[What you are asked to do]
In your answer, every line of the records should be written out exactly.

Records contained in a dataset
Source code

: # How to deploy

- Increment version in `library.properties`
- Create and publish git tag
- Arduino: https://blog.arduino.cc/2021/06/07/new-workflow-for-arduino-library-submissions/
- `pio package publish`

[Expected output]
Source code

: # How to deploy

- Increment version in `library.properties`
- Create and publish git tag
- Arduino: https://blog.arduino.cc/2021/06/07/new-workflow-for-arduino-library-submissions/
- `pio package publish`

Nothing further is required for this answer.